#### Provided entries ####

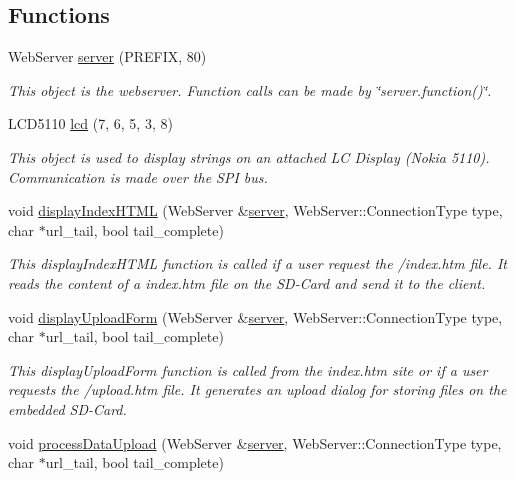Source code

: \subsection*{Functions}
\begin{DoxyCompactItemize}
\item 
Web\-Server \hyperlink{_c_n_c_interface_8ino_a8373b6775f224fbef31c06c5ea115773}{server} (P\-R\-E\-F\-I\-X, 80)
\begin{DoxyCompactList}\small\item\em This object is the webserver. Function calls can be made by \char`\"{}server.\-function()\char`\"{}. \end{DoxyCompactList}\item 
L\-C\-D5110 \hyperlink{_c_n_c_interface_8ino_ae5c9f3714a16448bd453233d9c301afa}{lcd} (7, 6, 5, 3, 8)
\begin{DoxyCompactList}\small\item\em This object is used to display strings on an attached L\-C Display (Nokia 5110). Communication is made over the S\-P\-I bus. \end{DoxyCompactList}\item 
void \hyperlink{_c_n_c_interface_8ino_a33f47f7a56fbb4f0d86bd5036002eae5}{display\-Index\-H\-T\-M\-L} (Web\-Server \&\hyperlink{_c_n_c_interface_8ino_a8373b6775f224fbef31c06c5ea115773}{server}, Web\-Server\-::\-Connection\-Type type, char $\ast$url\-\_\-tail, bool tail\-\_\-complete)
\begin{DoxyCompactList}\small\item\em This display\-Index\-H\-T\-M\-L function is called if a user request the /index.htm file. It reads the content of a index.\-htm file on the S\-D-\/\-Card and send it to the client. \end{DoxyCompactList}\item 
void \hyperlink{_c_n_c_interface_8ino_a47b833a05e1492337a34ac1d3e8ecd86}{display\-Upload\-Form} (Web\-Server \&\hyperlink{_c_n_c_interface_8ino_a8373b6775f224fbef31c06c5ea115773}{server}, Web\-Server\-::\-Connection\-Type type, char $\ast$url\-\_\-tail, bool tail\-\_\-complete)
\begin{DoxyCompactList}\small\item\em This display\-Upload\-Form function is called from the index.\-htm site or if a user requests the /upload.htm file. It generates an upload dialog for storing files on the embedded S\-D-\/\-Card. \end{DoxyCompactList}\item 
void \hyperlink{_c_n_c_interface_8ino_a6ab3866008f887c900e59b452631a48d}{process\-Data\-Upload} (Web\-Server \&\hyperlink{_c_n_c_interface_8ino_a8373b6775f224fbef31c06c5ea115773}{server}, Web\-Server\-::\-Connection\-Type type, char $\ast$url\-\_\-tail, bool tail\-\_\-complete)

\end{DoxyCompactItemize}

####

*What needs to be done*.
Above are the records; from them, give again exactly the lines from the one containing "(7, 6, 5, 3, 8)" to the one containing "object is used", both lines included, and nothing more.

*Exercise output*.
L\-C\-D5110 \hyperlink{_c_n_c_interface_8ino_ae5c9f3714a16448bd453233d9c301afa}{lcd} (7, 6, 5, 3, 8)
\begin{DoxyCompactList}\small\item\em This object is used to display strings on an attached L\-C Display (Nokia 5110). Communication is made over the S\-P\-I bus. \end{DoxyCompactList}\item 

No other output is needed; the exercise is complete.